Well, it was a four-lane road. Recently, the Indiana Department of Transportation decided to re-stripe the road to turn it into a two-lane road with a center turn lane for the two miles between the Hancock-Marion County Line and Mt. Comfort Road.
The old canards will be trotted out about safety and traffic calming, but this has always been a relatively safe stretch of road. But it’s also a busy stretch of road. In fact, it’s by far the busiest stretch of road in Hancock County that’s not within a mile of an interstate highway.
Average daily traffic numbers range between 17,500 at the county line and 18,300 at Mt. Comfort Road, and those numbers will only grow as the areas near Cumberland, Mt. Comfort and New Palestine continue to explode in population.
The service capacity for a two-lane road is about 10,000 cars per day, nearly half of the AADT that stretch of U.S. 40 already sees.
Already, motorists are feeling the frustration. Two-lane Mt. Comfort Road — which connects U.S. 40 to I-70 — already suffers from congestion, especially during the afternoon rush hour. Backups and long queues at stoplights are now becoming common in the new two-lane segment of U.S. 40.
It’s not because of a constricted road capacity. There’s enough room to land a plane on the now ultra-wide shoulders. OK, maybe not that wide, but there’s certainly enough room for an additional travel lane in each direction and have some room to spare. It’s not because of a need for additional bike lanes, with the Pennsy Trail a couple hundred yards south of the highway providing a much safter path for bicycles than the shoulder of a high-speed arterial road.
The same thing was done on a lower-traffic stretch in Greenfield, and in the years since it’s been built, I have yet to see a single cyclist in the newly-built bike lanes along U.S. 40.
Whoever decided this — and the blame should rest firmly at the feet of INDOT — clearly did so without seeking or considering much public input. This is almost universally reviled by those of us who live here and have to navigate our unnecessarily-congested roads. The capacity of the main arterial in our community has been cut in half by the stroke of a bureaucrat’s pen in an Indianapolis office building.
Once upon a time, traffic engineers tried to move traffic as quickly and efficiently as possible. If a road was congested, it would get widened, or stoplight timing would be modified, or something would be done as to not snarl traffic and frustrate its users.
But the current fad in urban planning circles is “complete streets.” The actual users of the road are not considered. Well, they are, but they’re seen as being a problem to be dealt with, not consumers who should be accommodated. Engineers are much more concerned with impressing their buddies at planning conventions with how many miles of roads they’ve “dieted.” They see cars as an unnecessary evil to be “evaporated,” and thus traffic snarls and congestion are a feature, not a bug.
The goal, now, is to make driving as frustrating of an experience as possible, so you’ll consider biking, using transit, or better yet, abandoning your comfy suburban home for a cramped urban apartment where you’ll be dependent on your bicycle and the bus.
We are just their guinea pigs.
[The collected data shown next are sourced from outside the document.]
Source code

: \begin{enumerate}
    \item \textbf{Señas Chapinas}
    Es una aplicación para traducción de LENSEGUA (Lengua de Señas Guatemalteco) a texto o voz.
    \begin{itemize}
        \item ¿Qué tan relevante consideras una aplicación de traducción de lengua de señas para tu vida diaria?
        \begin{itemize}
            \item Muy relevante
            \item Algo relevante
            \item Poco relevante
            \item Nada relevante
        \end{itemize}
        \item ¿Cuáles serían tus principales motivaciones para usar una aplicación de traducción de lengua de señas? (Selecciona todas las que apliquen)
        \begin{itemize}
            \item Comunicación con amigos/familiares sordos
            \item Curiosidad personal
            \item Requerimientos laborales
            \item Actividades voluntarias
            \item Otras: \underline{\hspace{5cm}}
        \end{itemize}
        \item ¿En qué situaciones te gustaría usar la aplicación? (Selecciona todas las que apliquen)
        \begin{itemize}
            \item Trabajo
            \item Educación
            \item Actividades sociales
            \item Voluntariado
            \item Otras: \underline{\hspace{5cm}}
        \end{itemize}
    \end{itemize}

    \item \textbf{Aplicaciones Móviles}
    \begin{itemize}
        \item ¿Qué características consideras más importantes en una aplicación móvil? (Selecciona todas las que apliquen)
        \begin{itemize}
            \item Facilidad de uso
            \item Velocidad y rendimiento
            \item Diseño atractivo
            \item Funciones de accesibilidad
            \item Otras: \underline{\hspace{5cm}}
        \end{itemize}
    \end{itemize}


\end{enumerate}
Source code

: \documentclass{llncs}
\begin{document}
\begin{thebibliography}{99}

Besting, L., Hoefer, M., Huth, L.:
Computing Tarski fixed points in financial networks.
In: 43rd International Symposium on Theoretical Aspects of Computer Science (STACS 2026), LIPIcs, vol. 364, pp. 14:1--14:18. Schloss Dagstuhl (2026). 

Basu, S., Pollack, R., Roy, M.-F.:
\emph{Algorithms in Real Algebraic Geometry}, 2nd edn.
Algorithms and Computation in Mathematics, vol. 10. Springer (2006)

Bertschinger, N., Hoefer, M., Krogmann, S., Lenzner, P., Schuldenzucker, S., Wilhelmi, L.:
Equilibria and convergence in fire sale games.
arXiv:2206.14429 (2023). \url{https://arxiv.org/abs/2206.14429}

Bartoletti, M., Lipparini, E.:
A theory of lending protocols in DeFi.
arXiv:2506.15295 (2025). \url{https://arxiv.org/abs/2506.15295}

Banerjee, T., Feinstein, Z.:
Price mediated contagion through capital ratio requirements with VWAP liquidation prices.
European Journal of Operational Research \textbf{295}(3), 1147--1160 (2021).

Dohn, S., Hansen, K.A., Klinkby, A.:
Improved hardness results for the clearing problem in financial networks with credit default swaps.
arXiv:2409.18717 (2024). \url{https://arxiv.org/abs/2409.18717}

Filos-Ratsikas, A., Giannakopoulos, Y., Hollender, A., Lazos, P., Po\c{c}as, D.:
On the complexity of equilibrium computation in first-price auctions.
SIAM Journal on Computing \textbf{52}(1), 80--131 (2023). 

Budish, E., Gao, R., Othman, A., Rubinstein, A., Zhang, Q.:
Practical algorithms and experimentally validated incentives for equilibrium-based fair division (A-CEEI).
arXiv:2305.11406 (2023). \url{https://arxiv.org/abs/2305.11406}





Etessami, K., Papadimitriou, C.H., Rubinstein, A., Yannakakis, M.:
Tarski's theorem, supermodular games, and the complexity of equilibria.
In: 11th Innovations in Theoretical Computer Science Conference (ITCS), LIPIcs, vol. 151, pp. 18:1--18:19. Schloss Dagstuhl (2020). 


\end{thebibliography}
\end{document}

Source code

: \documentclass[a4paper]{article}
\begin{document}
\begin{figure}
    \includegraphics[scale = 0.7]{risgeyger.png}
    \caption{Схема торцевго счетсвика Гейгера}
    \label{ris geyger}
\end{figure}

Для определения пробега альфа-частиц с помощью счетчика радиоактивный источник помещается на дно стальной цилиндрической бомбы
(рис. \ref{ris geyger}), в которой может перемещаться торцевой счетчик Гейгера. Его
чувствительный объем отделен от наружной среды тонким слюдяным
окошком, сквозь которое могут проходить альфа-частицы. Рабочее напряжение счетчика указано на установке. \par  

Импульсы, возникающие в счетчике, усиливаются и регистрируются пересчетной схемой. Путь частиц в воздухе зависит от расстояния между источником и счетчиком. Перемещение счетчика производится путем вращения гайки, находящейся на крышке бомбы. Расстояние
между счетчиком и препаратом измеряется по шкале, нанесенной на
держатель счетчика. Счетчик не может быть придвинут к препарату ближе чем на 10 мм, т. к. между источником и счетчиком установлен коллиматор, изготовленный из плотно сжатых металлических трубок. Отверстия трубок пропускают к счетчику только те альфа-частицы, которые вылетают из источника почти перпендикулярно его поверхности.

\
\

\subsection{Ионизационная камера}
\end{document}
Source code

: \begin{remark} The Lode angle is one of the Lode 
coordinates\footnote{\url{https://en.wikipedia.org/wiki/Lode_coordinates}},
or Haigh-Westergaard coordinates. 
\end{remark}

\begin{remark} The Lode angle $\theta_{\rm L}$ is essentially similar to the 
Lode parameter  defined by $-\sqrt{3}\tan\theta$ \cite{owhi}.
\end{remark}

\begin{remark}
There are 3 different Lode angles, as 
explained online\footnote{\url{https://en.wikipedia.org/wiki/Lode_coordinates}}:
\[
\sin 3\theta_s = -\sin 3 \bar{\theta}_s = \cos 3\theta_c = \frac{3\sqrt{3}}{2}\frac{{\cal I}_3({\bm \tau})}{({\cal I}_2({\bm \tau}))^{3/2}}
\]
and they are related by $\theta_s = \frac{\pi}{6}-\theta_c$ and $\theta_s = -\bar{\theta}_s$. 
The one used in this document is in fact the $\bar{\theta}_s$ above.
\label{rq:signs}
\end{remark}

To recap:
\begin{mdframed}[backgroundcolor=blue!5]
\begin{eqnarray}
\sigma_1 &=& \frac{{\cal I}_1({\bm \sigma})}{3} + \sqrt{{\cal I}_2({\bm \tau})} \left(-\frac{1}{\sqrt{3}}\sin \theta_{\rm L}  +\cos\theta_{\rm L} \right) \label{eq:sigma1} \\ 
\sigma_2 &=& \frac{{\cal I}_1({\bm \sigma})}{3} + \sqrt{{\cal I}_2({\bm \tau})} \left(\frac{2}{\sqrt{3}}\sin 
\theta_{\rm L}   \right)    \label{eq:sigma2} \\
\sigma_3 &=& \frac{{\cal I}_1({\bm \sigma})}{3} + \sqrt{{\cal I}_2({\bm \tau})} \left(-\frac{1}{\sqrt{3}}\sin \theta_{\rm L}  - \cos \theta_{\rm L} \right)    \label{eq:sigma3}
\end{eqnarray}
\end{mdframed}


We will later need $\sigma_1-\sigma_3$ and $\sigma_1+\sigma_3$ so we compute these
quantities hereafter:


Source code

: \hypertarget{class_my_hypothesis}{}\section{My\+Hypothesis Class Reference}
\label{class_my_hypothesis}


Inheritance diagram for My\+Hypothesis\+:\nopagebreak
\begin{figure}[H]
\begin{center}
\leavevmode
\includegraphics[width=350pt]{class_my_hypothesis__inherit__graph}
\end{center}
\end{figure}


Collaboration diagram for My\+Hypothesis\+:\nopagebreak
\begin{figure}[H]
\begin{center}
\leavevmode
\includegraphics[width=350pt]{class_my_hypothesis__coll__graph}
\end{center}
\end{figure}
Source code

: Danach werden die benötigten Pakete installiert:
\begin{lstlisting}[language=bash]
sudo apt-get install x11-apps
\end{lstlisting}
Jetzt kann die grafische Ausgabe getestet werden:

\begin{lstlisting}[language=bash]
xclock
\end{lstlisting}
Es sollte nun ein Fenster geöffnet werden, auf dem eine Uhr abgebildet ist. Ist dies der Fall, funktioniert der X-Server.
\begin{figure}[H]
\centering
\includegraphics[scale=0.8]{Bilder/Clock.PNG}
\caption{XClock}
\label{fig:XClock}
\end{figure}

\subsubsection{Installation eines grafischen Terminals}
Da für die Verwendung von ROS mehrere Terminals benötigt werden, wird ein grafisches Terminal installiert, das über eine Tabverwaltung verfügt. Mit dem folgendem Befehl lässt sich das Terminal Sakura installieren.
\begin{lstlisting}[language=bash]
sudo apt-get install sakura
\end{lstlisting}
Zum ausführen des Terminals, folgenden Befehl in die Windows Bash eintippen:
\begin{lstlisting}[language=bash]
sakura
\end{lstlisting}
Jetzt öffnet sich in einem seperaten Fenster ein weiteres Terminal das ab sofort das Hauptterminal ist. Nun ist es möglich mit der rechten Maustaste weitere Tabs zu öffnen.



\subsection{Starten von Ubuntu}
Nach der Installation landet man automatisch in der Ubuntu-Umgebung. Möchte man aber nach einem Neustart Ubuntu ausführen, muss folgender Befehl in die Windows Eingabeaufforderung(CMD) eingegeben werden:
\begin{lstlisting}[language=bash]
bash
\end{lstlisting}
That we are inconvenienced, that we are stuck in traffic, that it’s only going to get worse as the population grows, is not an issue to them.
While INDOT should get the lion’s share of the blame, since it owns the road, the governments of Hancock County and Cumberland are not without their share of the blame. Too often, Hancock County’s government has ignored or hand-waved away the needs of communities west of Greenfield, as if we don’t matter. While the county — rightly — helped the citizens fight for four lanes to be preserved between Greenfield and Mt. Comfort Road (at least for now — INDOT has been trying to give the rest of U.S. 40 a “road diet” all the way to Greenfield), it did nothing to stop this needless “diet” in the most heavily-traveled part of the road between Mt. Comfort and the county line.
Half of the road sits within Cumberland town limits, and Cumberland appears to not only have done nothing to stop it, but it has actively encouraged it through putting a “complete streets” emphasis in its comprehensive plan. But it only advocated for it in the heavily-congested, growing parts of Hancock County — where a number of people live near, but not inside, town limits — and not the Marion County segment where most of its residents live. Essentially, they’re happy to inconvenience us, but not themselves.
The growth isn’t going to stop, no matter what people wish. Fewer lanes means more congestion, more frustration and more difficulty getting around. It also means more pollution, as cars spend more time idling and accelerating in the needlessly heavy traffic.
Thankfully, the pavement is still there and certainly wide enough for four travel lanes plus a center turn lane throughout the two-mile “road diet” corridor.
It’s time for traffic engineers to actually pay attention to their customers — the people using the roads — and stop playing SimCity with our lives. Use the pavement you have and prioritize us, not people who attend planning conventions.